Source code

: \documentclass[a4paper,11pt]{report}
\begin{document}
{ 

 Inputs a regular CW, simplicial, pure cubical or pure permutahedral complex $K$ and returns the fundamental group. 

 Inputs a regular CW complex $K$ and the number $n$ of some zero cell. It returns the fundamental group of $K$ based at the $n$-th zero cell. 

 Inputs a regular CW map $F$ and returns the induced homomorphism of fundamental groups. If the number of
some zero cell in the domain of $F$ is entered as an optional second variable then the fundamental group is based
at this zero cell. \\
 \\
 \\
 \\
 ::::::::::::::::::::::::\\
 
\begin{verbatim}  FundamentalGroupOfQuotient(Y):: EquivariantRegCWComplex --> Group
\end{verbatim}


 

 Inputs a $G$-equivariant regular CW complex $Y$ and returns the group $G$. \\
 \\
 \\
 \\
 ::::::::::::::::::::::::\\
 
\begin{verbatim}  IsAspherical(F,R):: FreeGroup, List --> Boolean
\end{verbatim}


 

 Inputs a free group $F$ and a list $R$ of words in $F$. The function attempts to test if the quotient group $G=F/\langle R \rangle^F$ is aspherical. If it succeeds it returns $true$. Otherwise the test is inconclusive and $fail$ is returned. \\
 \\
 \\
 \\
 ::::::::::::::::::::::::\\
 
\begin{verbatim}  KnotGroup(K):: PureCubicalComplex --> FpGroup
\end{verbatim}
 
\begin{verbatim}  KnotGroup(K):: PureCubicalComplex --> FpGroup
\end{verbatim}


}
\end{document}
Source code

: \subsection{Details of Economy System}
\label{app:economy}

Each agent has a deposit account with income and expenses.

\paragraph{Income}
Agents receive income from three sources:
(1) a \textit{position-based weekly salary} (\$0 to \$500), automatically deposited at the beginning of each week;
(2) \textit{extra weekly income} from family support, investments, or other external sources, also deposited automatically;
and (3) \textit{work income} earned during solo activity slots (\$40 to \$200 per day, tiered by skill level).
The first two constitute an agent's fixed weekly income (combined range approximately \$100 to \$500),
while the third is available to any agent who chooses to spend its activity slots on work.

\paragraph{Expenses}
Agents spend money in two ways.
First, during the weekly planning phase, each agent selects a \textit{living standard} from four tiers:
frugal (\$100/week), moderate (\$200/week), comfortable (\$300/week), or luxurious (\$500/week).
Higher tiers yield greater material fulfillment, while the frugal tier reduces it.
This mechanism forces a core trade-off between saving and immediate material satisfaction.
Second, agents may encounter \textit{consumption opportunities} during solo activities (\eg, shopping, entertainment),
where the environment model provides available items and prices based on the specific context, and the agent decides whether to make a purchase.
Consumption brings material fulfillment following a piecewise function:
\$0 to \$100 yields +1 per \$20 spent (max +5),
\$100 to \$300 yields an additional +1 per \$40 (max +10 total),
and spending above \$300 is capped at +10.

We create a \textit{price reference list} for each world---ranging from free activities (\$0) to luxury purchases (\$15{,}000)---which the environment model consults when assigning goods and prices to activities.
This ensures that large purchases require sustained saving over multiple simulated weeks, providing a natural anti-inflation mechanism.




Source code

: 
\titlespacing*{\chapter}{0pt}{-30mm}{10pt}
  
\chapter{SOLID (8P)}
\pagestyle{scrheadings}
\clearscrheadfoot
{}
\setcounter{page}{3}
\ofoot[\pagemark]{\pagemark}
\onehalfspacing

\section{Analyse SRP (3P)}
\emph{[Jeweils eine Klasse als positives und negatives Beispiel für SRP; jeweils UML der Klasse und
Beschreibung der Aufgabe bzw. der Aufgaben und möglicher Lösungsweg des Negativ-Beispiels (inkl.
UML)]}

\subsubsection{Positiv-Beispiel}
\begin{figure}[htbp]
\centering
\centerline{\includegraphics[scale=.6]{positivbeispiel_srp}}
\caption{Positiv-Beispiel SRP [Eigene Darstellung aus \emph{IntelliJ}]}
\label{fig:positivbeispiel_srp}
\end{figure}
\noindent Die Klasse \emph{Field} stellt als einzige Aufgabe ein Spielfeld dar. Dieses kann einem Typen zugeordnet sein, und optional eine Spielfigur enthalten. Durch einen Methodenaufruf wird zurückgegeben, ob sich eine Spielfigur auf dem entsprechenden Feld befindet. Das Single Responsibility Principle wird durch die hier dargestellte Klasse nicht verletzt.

----

> [What needs to be done] Using the material above, tally each line where the word "deposited" appears. Reply with the total only.

> [Result of this exercise] 2